# Training Bumpers



## JeffK-MN (Mar 28, 2012)

I need to find some good new training bumpers.
I got 6 new ones from Gander Mountain they were nice a first but now after using the in the water the covers are lose and 2 the stitches have separated and the sand has come out.
I told the store about it and they said the dog must have chewed them.
I only use them at training time.
Thanks for any help Jeff


----------



## Jamee Strange (Jul 24, 2010)

Lucky dog is what I use and they're the best I think.

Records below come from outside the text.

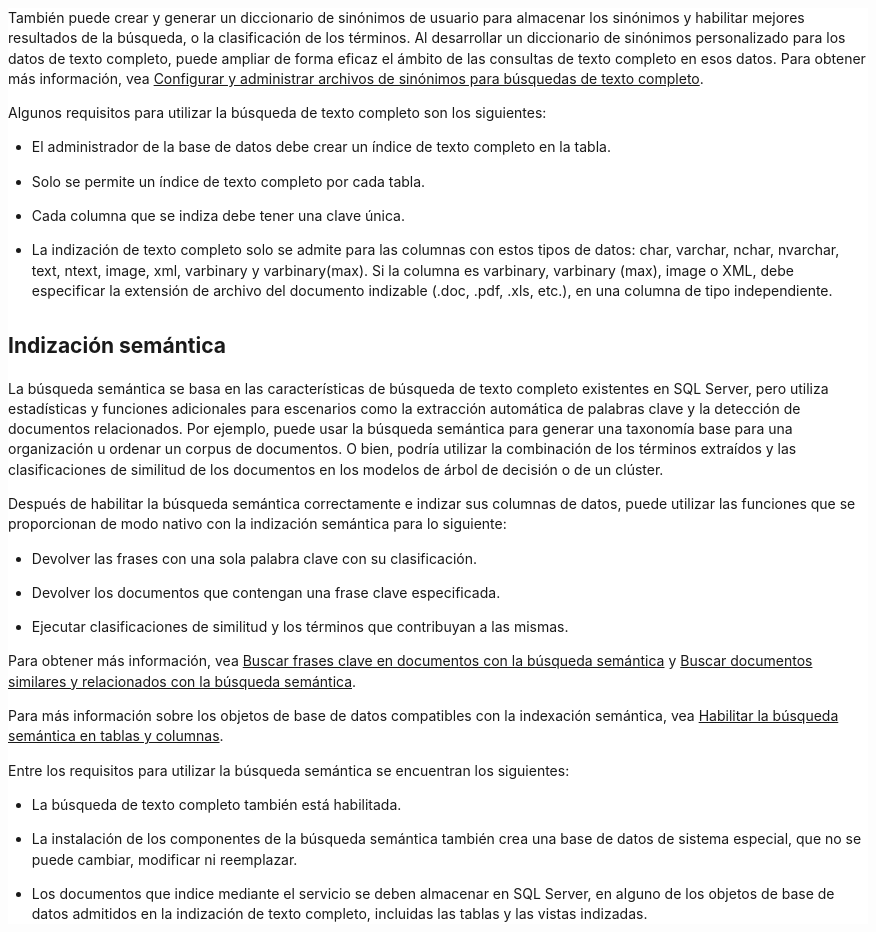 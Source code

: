  También puede crear y generar un diccionario de sinónimos de usuario para almacenar los sinónimos y habilitar mejores resultados de la búsqueda, o la clasificación de los términos. Al desarrollar un diccionario de sinónimos personalizado para los datos de texto completo, puede ampliar de forma eficaz el ámbito de las consultas de texto completo en esos datos. Para obtener más información, vea [Configurar y administrar archivos de sinónimos para búsquedas de texto completo](../../relational-databases/search/configure-and-manage-thesaurus-files-for-full-text-search.md).  
  
 Algunos requisitos para utilizar la búsqueda de texto completo son los siguientes:  
  
-   El administrador de la base de datos debe crear un índice de texto completo en la tabla.  
  
-   Solo se permite un índice de texto completo por cada tabla.  
  
-   Cada columna que se indiza debe tener una clave única.  
  
-   La indización de texto completo solo se admite para las columnas con estos tipos de datos: char, varchar, nchar, nvarchar, text, ntext, image, xml, varbinary y varbinary(max). Si la columna es varbinary, varbinary (max), image o XML, debe especificar la extensión de archivo del documento indizable (.doc, .pdf, .xls, etc.), en una columna de tipo independiente.  
  
##  <a name="bkmk_SemSearch"></a> Indización semántica  
 La búsqueda semántica se basa en las características de búsqueda de texto completo existentes en SQL Server, pero utiliza estadísticas y funciones adicionales para escenarios como la extracción automática de palabras clave y la detección de documentos relacionados. Por ejemplo, puede usar la búsqueda semántica para generar una taxonomía base para una organización u ordenar un corpus de documentos. O bien, podría utilizar la combinación de los términos extraídos y las clasificaciones de similitud de los documentos en los modelos de árbol de decisión o de un clúster.  
  
 Después de habilitar la búsqueda semántica correctamente e indizar sus columnas de datos, puede utilizar las funciones que se proporcionan de modo nativo con la indización semántica para lo siguiente:  
  
-   Devolver las frases con una sola palabra clave con su clasificación.  
  
-   Devolver los documentos que contengan una frase clave especificada.  
  
-   Ejecutar clasificaciones de similitud y los términos que contribuyan a las mismas.  
  
 Para obtener más información, vea [Buscar frases clave en documentos con la búsqueda semántica](../../relational-databases/search/find-key-phrases-in-documents-with-semantic-search.md) y [Buscar documentos similares y relacionados con la búsqueda semántica](../../relational-databases/search/find-similar-and-related-documents-with-semantic-search.md).  
  
 Para más información sobre los objetos de base de datos compatibles con la indexación semántica, vea [Habilitar la búsqueda semántica en tablas y columnas](../../relational-databases/search/enable-semantic-search-on-tables-and-columns.md).  
  
 Entre los requisitos para utilizar la búsqueda semántica se encuentran los siguientes:  
  
-   La búsqueda de texto completo también está habilitada.  
  
-   La instalación de los componentes de la búsqueda semántica también crea una base de datos de sistema especial, que no se puede cambiar, modificar ni reemplazar.  
  
-   Los documentos que indice mediante el servicio se deben almacenar en SQL Server, en alguno de los objetos de base de datos admitidos en la indización de texto completo, incluidas las tablas y las vistas indizadas.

Not too hard and not too soft. www.gundogsupply.com has the best buy on them usually and Steve Snell's company is awesome to work with and very helpful!


----------



## Richard Davis (Feb 9, 2011)

Newman & Bennett Made in USA decoy1.com


----------



## Chris Videtto (Nov 4, 2010)

I like the DT systems bumpers esp. in the winter cold. Also use Newman and Bennett.


----------



## JeffK-MN (Mar 28, 2012)

Thanks for the info
Jeff


----------



## tim bonnema (Jul 3, 2010)

I use plastic or rubber bumpers for the water and save the canvas ones for winter work.


----------



## Rick Hall (Jan 21, 2003)

JTS said:


> EZ-Rotational bumpers
> 
> They have no valves, have good weight to them and are not too hard or too soft. Float well and last.
> 
> Lion Country Supply and Gundog Supply carry these.


Ditto. Gundog Supply sells them under a generic "firm knobby plastic" heading, don't know about LCS.


----------



## Keith Stroyan (Sep 22, 2005)

I've found Lucky Dog plastic bumpers best, but also like Bumper Boy "throw bumpers" - foam with a flapper. (No steel sleeve for the bumper boy launcher.) They're vertically black and white, too. (On a gray day, white don't show well. I have black EZ's and Lucky dogs for that and use them in blinds.)

I have nice fire hose bumpers for winter.

The EZ rotational are OK, but somewhat hard.

N&B's are probably fine, too, but a friend had some that lost valves - a while ago.

The dogs don't care much, but like my Armadillo foam bumpers a little better than others.

==

Whatever you use, flappers are a vision aid. I've got flat nylon straps on my firehose bumpers, one black and one white instead of a rope and a flapper.


----------



## mjh345 (Jun 17, 2006)

JTS said:


> EZ-Rotational bumpers
> 
> They have no valves, have good weight to them and are not too hard or too soft. Float well and last.
> 
> Lion Country Supply and Gundog Supply carry these.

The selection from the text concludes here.